HLDsystem_design~10 mins

Event sourcing in HLD - Scalability & System Analysis

Choose your learning style9 modes available

Learn Why Deep Arch Practice Challenge Design Recall Scale

Scalability Analysis - Event sourcing

Growth Table for Event Sourcing System

Users / Events	100 users	10K users	1M users	100M users
Event volume per day	~10K events	~1M events	~100M events	~10B events
Event store size	GBs	TBs	10s of TBs	Petabytes
Read model rebuild time	Seconds	Minutes	Hours	Days
Number of application servers	1-2	10-20	100+	1000+
Database throughput (QPS)	100-500	5K-10K	50K-100K	1M+
Snapshot frequency	Every 100 events	Every 1K events	Every 10K events	Every 100K events

First Bottleneck

The event store database is the first bottleneck. It must handle a high volume of writes and reads for events. As users and events grow, the database write throughput and storage become limiting factors. Rebuilding read models from large event streams also slows down, impacting query performance.

Scaling Solutions

Horizontal scaling: Add more application servers behind load balancers to handle increased event processing and queries.
Event store sharding: Partition event data by aggregate or user ID to distribute load across multiple databases.
Snapshots: Periodically save aggregate state snapshots to reduce event replay time during read model rebuilds.
Caching: Use caches for frequently accessed read models to reduce database load.
Read replicas: Use database replicas to scale read queries separately from writes.
Archival: Move old events to cheaper storage to reduce primary database size.
Asynchronous processing: Use message queues and background workers to decouple event handling and improve throughput.

Back-of-Envelope Cost Analysis

At 1M users generating ~100M events/day:

Event write rate: ~1,157 events/sec (100M / 86400 sec)
Database QPS needed: ~2,000 (including reads and writes)
Storage needed per day: Assuming 1KB per event, ~100GB/day
Network bandwidth: ~10 MB/s sustained for event ingestion
Snapshot storage: Depends on snapshot frequency, typically smaller than event store

Interview Tip

Start by explaining what event sourcing is and why it helps with auditability and state reconstruction. Then discuss how the event store scales with users and events. Identify the database as the first bottleneck. Propose solutions like sharding, snapshots, and caching. Use numbers to justify your choices. Finally, mention trade-offs like complexity and eventual consistency.

Self Check Question

Your event store database handles 1000 QPS. Traffic grows 10x to 10,000 QPS. What do you do first and why?

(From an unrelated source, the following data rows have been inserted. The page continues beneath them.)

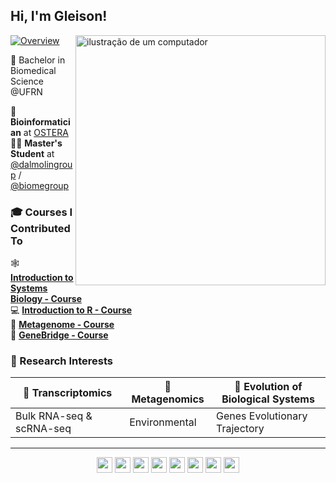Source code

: 
## Hi, I'm Gleison!  

<img src="https://raw.githubusercontent.com/MicaelliMedeiros/micaellimedeiros/master/image/computer-illustration.png" alt="ilustração de um computador" min-width="400px" max-width="400px" width="400px" align="right">  

[![Overview](https://img.shields.io/static/v1?label=Overview&message=gleisonm&color=25067D&labelColor=CD719F&style=flat&logo=GitHub)](https://github.com/gleisonm)  

🥼 Bachelor in Biomedical Science @UFRN

🔬 **Bioinformatician** at [OSTERA](https://ostera.co/)  
👨‍🎓 **Master's Student** at [@dalmolingroup](https://github.com/dalmolingroup) / [@biomegroup](https://github.com/biomegroup)  



### 🎓 Courses I Contributed To    
🕸 [**Introduction to Systems Biology - Course**](https://github.com/dalmolingroup/systemsbiology-course)  
💻 [**Introduction to R - Course**](https://github.com/dalmolingroup/introductionR-course)  
🧫 [**Metagenome - Course**](https://github.com/dalmolingroup/metagenome-course)  
🪸 [**GeneBridge - Course**](https://github.com/dalmolingroup/genebridge-course)  



### 🔬 Research Interests  

| 🧬 **Transcriptomics** | 🚽 **Metagenomics** | 🔄 **Evolution of Biological Systems** |
|-----------------------|-------------------|--------------------------------------|
| Bulk RNA-seq & scRNA-seq | Environmental | Genes Evolutionary Trajectory |

-----

<p align="center">
  <img src="https://img.shields.io/badge/R-276DC3?style=for-the-badge&logo=r&logoColor=white" style="height: 25px;"/>
  <img src="https://img.shields.io/badge/Python-3776AB?style=for-the-badge&logo=python&logoColor=white" style="height: 25px;"/>
  <img src="https://img.shields.io/badge/Shell_Script-121011?style=for-the-badge&logo=gnu-bash&logoColor=white" style="height: 25px;"/>
  <img src="https://img.shields.io/badge/Docker-2496ED?style=for-the-badge&logo=docker&logoColor=white" style="height: 25px;"/>
  <img src="https://img.shields.io/badge/Nextflow-000000?style=for-the-badge&logo=nextflow" style="height: 25px;"/>
  <img src="https://img.shields.io/badge/Conda-3DDC84?style=for-the-badge&logo=anaconda&logoColor=white" style="height: 25px;"/>
  <img src="https://img.shields.io/badge/Quarto-87CEEB?style=for-the-badge&logo=quarto&logoColor=black" style="height: 25px;"/>
  <img src="https://img.shields.io/badge/Markdown-000000?style=for-the-badge&logo=markdown&logoColor=white" style="height: 25px;"/>
</p>
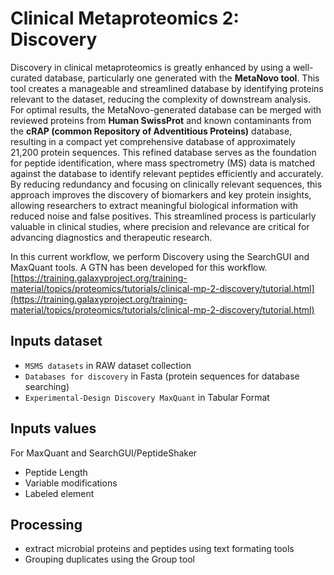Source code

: # Clinical Metaproteomics 2: Discovery

Discovery in clinical metaproteomics is greatly enhanced by using a well-curated database, particularly one generated with the **MetaNovo tool**. This tool creates a manageable and streamlined database by identifying proteins relevant to the dataset, reducing the complexity of downstream analysis. For optimal results, the MetaNovo-generated database can be merged with reviewed proteins from **Human SwissProt** and known contaminants from the **cRAP (common Repository of Adventitious Proteins)** database, resulting in a compact yet comprehensive database of approximately 21,200 protein sequences. This refined database serves as the foundation for peptide identification, where mass spectrometry (MS) data is matched against the database to identify relevant peptides efficiently and accurately. By reducing redundancy and focusing on clinically relevant sequences, this approach improves the discovery of biomarkers and key protein insights, allowing researchers to extract meaningful biological information with reduced noise and false positives. This streamlined process is particularly valuable in clinical studies, where precision and relevance are critical for advancing diagnostics and therapeutic research.

In this current workflow, we perform Discovery using the SearchGUI and MaxQuant tools. A GTN has been developed for this workflow.
[https://training.galaxyproject.org/training-material/topics/proteomics/tutorials/clinical-mp-2-discovery/tutorial.html](https://training.galaxyproject.org/training-material/topics/proteomics/tutorials/clinical-mp-2-discovery/tutorial.html)

## Inputs dataset

- `MSMS datasets` in RAW dataset collection
- `Databases for discovery` in Fasta (protein sequences for database searching)
- `Experimental-Design Discovery MaxQuant` in Tabular Format 

## Inputs values

For MaxQuant and SearchGUI/PeptideShaker 
- Peptide Length
- Variable modifications
- Labeled element


## Processing

- extract microbial proteins and peptides using text formating tools
- Grouping duplicates using the Group tool
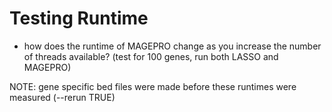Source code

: # Testing Runtime 

- how does the runtime of MAGEPRO change as you increase the number of threads available? (test for 100 genes, run both LASSO and MAGEPRO)

NOTE: gene specific bed files were made before these runtimes were measured (--rerun TRUE)
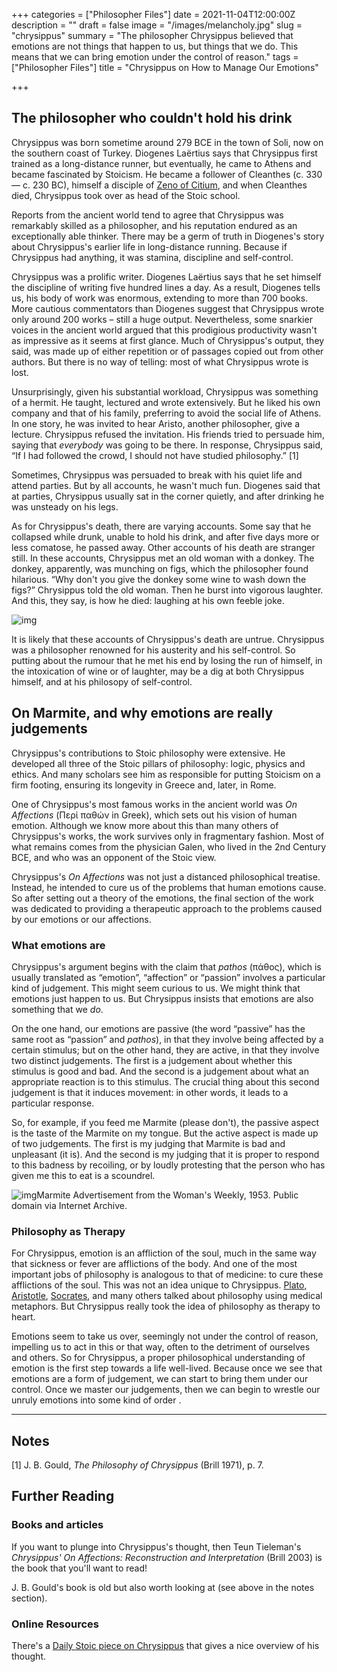 +++
categories = ["Philosopher Files"]
date = 2021-11-04T12:00:00Z
description = ""
draft = false
image = "/images/melancholy.jpg"
slug = "chrysippus"
summary = "The philosopher Chrysippus believed that emotions are not things that happen to us, but things that we do. This means that we can bring emotion under the control of reason."
tags = ["Philosopher Files"]
title = "Chrysippus on How to Manage Our Emotions"

+++

## The philosopher who couldn't hold his drink

Chrysippus was born sometime around 279 BCE in the town of Soli, now on the  southern coast of Turkey. Diogenes Laërtius says that Chrysippus first  trained as a long-distance runner, but eventually, he came to Athens and became fascinated by Stoicism. He became a follower of Cleanthes (c.  330 — c. 230 BC), himself a disciple of [Zeno of Citium](/zeno-of-citium), and when Cleanthes died, Chrysippus took over as head of the Stoic school.

Reports from the ancient world tend to agree that Chrysippus was remarkably  skilled as a philosopher, and his reputation endured as an exceptionally able thinker. There may be a germ of truth in Diogenes's story about  Chrysippus's earlier life in long-distance running. Because if  Chrysippus had anything, it was stamina, discipline and self-control.

Chrysippus was a prolific writer. Diogenes Laërtius says that he set himself the  discipline of writing five hundred lines a day. As a result, Diogenes  tells us, his body of work was enormous, extending to more than 700  books. More cautious commentators than Diogenes suggest that Chrysippus  wrote only around 200 works – still a huge output. Nevertheless, some  snarkier voices in the ancient world argued that this prodigious  productivity wasn't as impressive as it seems at first glance. Much of  Chrysippus's output, they said, was made up of either repetition or of  passages copied out from other authors. But there is no way of telling:  most of what Chrysippus wrote is lost.

Unsurprisingly, given his  substantial workload, Chrysippus was something of a hermit. He taught,  lectured and wrote extensively. But he liked his own company and that of his family, preferring to avoid the social life of Athens. In one  story, he was invited to hear Aristo, another philosopher, give a  lecture. Chrysippus refused the invitation. His friends tried to  persuade him, saying that *everybody* was going to be there. In response, Chrysippus said, “If I had followed the crowd, I should not have studied philosophy.” [1]

Sometimes, Chrysippus was persuaded to break with his quiet life and attend  parties. But by all accounts, he wasn't much fun. Diogenes said that at  parties, Chrysippus usually sat in the corner quietly, and after  drinking he was unsteady on his legs.

As for Chrysippus's death,  there are varying accounts. Some say that he collapsed while drunk,  unable to hold his drink, and after five days more or less comatose, he  passed away. Other accounts of his death are stranger still. In these  accounts, Chrysippus met an old woman with a donkey. The donkey,  apparently, was munching on figs, which the philosopher found hilarious. “Why don't you give the donkey some wine to wash down the figs?”  Chrysippus told the old woman. Then he burst into vigorous laughter. And this, they say, is how he died: laughing at his own feeble joke.

![img](/images/donkey-figs.png)

It is likely that these accounts of Chrysippus's death are untrue.  Chrysippus was a philosopher renowned for his austerity and his  self-control. So putting about the rumour that he met his end by losing  the run of himself, in the intoxication of wine or of laughter, may be a dig at both Chrysippus himself, and at his philosopy of self-control.

## On Marmite, and why emotions are really judgements

Chrysippus's contributions to Stoic philosophy were extensive. He developed all  three of the Stoic pillars of philosophy: logic, physics and ethics. And many scholars see him as responsible for putting Stoicism on a firm  footing, ensuring its longevity in Greece and, later, in Rome. 

One of Chrysippus's most famous works in the ancient world was *On Affections* (Περί παθών in Greek), which sets out his vision of human emotion.  Although we know more about this than many others of Chrysippus's works, the work survives only in fragmentary fashion. Most of what remains  comes from the physician Galen, who lived in the 2nd Century BCE, and  who was an opponent of the Stoic view. 

Chrysippus's *On Affections* was not just a distanced philosophical treatise. Instead, he intended  to cure us of the problems that human emotions cause. So after setting  out a theory of the emotions, the final section of the work was  dedicated to providing a therapeutic approach to the problems caused by  our emotions or our affections.

### What emotions are

Chrysippus's argument begins with the claim that *pathos* (πάθος), which is usually translated as “emotion”, “affection” or  “passion” involves a particular kind of judgement. This might seem  curious to us. We might think that emotions just happen to us. But  Chrysippus insists that emotions are also something that we *do*.

On the one hand, our emotions are passive (the word “passive” has the same root as “passion” and *pathos*), in that they involve being affected by a certain stimulus; but on the  other hand, they are active, in that they involve two distinct  judgements. The first is a judgement about whether this stimulus is good and bad. And the second is a judgement about what an appropriate  reaction is to this stimulus. The crucial thing about this second  judgement is that it induces movement: in other words, it leads to a  particular response.

So, for example, if you feed me Marmite  (please don't), the passive aspect is the taste of the Marmite on my  tongue. But the active aspect is made up of two judgements. The first is my judging that Marmite is bad and unpleasant (it is). And the second  is my judging that it is proper to respond to this badness by recoiling, or by loudly protesting that the person who has given me this to eat is a scoundrel. 

![img](/images/advert-marmite.png)Marmite Advertisement from the Woman's Weekly, 1953. Public domain via Internet Archive.

### Philosophy as Therapy

For Chrysippus, emotion is an affliction of the soul, much in the same way  that sickness or fever are afflictions of the body. And one of the most  important jobs of philosophy is analogous to that of medicine: to cure  these afflictions of the soul. This was not an idea unique to  Chrysippus. [Plato](/plato-part-one), [Aristotle](/aristotle-on-flourishing/), [Socrates](/socrates), and many others talked about philosophy using medical  metaphors. But Chrysippus really took the idea of philosophy as therapy  to heart.

Emotions seem to take us over, seemingly not under the  control of reason, impelling us to act in this or that way, often to the detriment of ourselves and others. So for Chrysippus, a proper  philosophical understanding of emotion is the first step towards a life  well-lived. Because once we see that emotions are a form of judgement,  we can start to bring them under our control. Once we master our  judgements, then we can begin to wrestle our unruly emotions into some  kind of order .

------

## Notes

[1] J. B. Gould, *The Philosophy of Chrysippus* (Brill 1971), p. 7.

## **Further Reading**

### **Books and articles**

If you want to plunge into Chrysippus's thought, then Teun Tieleman's *Chrysippus' On Affections: Reconstruction and Interpretation* (Brill 2003) is the book that you'll want to read!

J. B. Gould's book is old but also worth looking at (see above in the notes section).

### **Online Resources**

There's a [Daily Stoic piece on Chrysippus](https://dailystoic.com/chrysippus/) that gives a nice overview of his thought. 
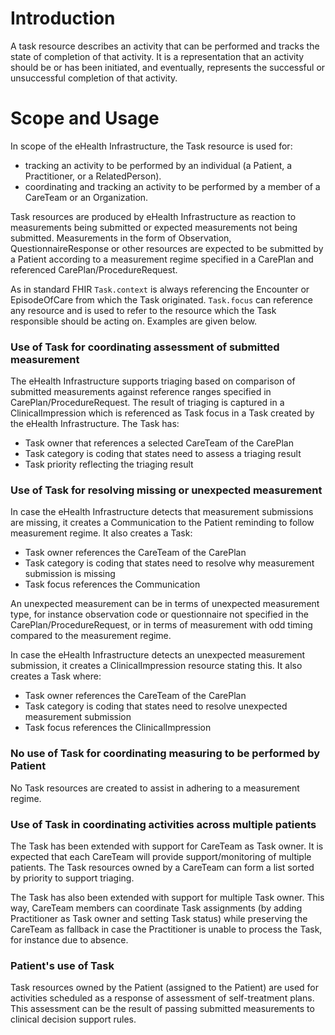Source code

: # Introduction

A task resource describes an activity that can be performed and tracks the state of completion of that activity.
It is a representation that an activity should be or has been initiated, and eventually, represents the successful
or unsuccessful completion of that activity.

# Scope and Usage

In scope of the eHealth Infrastructure, the Task resource is used for:

* tracking an activity to be performed by an individual (a Patient, a Practitioner, or a RelatedPerson).
* coordinating and tracking an activity to be performed by a member of a CareTeam or an Organization. 

Task resources are produced by eHealth Infrastructure as reaction to measurements being
submitted or expected measurements not being submitted.
Measurements in the form of Observation, QuestionnaireResponse or other resources are
expected to be submitted by a Patient according to a measurement regime specified in a CarePlan
and referenced CarePlan/ProcedureRequest.

As in standard FHIR `Task.context` is always referencing the Encounter or EpisodeOfCare from which 
the Task originated. `Task.focus` can reference any resource and is used to refer to the resource 
which the Task responsible should be acting on. Examples are given below.

### Use of Task for coordinating assessment of submitted measurement

The eHealth Infrastructure supports triaging based on comparison of submitted measurements
against reference ranges specified in CarePlan/ProcedureRequest. The result of triaging is
captured in a ClinicalImpression which is referenced as Task focus in a Task created by
the eHealth Infrastructure. The Task has:

* Task owner that references a selected CareTeam of the CarePlan
* Task category is coding that states need to assess a triaging result
* Task priority reflecting the triaging result

### Use of Task for resolving missing or unexpected measurement

In case the eHealth Infrastructure detects that measurement submissions are missing, it creates a
Communication to the Patient reminding to follow measurement regime. It also creates a Task:

* Task owner references the CareTeam of the CarePlan
* Task category is coding that states need to resolve why measurement submission is missing
* Task focus references the Communication

An unexpected measurement can be in terms of unexpected measurement type, for instance observation code
or questionnaire not specified in the CarePlan/ProcedureRequest, or in terms of measurement with odd timing
compared to the measurement regime.

In case the eHealth Infrastructure detects an unexpected measurement submission,
it creates a ClinicalImpression resource stating this. It also creates a Task where:

* Task owner references the CareTeam of the CarePlan
* Task category is coding that states need to resolve unexpected measurement submission
* Task focus references the ClinicalImpression

### No use of Task for coordinating measuring to be performed by Patient

No Task resources are created to assist in adhering to a measurement regime.

### Use of Task in coordinating activities across multiple patients

The Task has been extended with support for CareTeam as Task owner. It is expected that
each CareTeam will provide support/monitoring of multiple patients. The Task resources
owned by a CareTeam can form a list sorted by priority to support triaging.

The Task has also been extended with support for multiple Task owner. This way, CareTeam members
can coordinate Task assignments (by adding Practitioner as Task owner and setting Task status)
while preserving the CareTeam as fallback in case the Practitioner is unable to process the
Task, for instance due to absence.

### Patient's use of Task

Task resources owned by the Patient (assigned to the Patient) are used for activities
scheduled as a response of assessment of self-treatment plans. This assessment can be the result
of passing submitted measurements to clinical decision support rules.
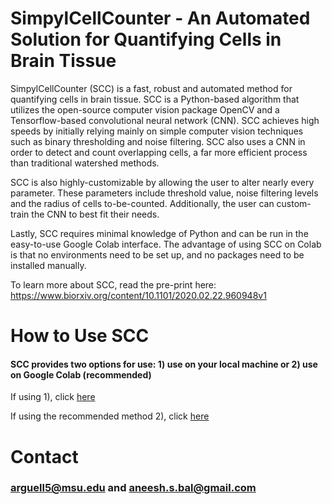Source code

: # SimpylCellCounter - An Automated Solution for Quantifying Cells in Brain Tissue

SimpylCellCounter (SCC) is a fast, robust and automated method for quantifying cells in brain tissue. SCC is a Python-based algorithm that utilizes the open-source computer vision package OpenCV and a Tensorflow-based convolutional neural network (CNN). SCC achieves high speeds by initially relying mainly on simple computer vision techniques such as binary thresholding and noise filtering. SCC also uses a CNN in order to detect and count overlapping cells, a far more efficient process than traditional watershed methods. 

SCC is also highly-customizable by allowing the user to alter nearly every parameter. These parameters include threshold value, noise filtering levels and the radius of cells to-be-counted. Additionally, the user can custom-train the CNN to best fit their needs. 

Lastly, SCC requires minimal knowledge of Python and can be run in the easy-to-use Google Colab interface. The advantage of using SCC on Colab is that no environments need to be set up, and no packages need to be installed manually.

To learn more about SCC, read the pre-print here: https://www.biorxiv.org/content/10.1101/2020.02.22.960948v1


# How to Use SCC

#### SCC provides two options for use: 1) use on your local machine or 2) use on Google Colab (recommended)

If using 1), click [here](examples/local)

If using the recommended method 2), click [here](examples/colab)


# Contact 
### arguell5@msu.edu and aneesh.s.bal@gmail.com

Answer: The first step is to shard the event store to distribute the write load across multiple database instances. This reduces the load on any single database and allows scaling writes horizontally. Additionally, implement snapshots to reduce read load and improve read model rebuild times.

Key Result

Event sourcing systems first hit bottlenecks at the event store database due to high write and read loads. Scaling requires sharding, snapshots, caching, and horizontal scaling of application servers to handle growing event volumes and user counts.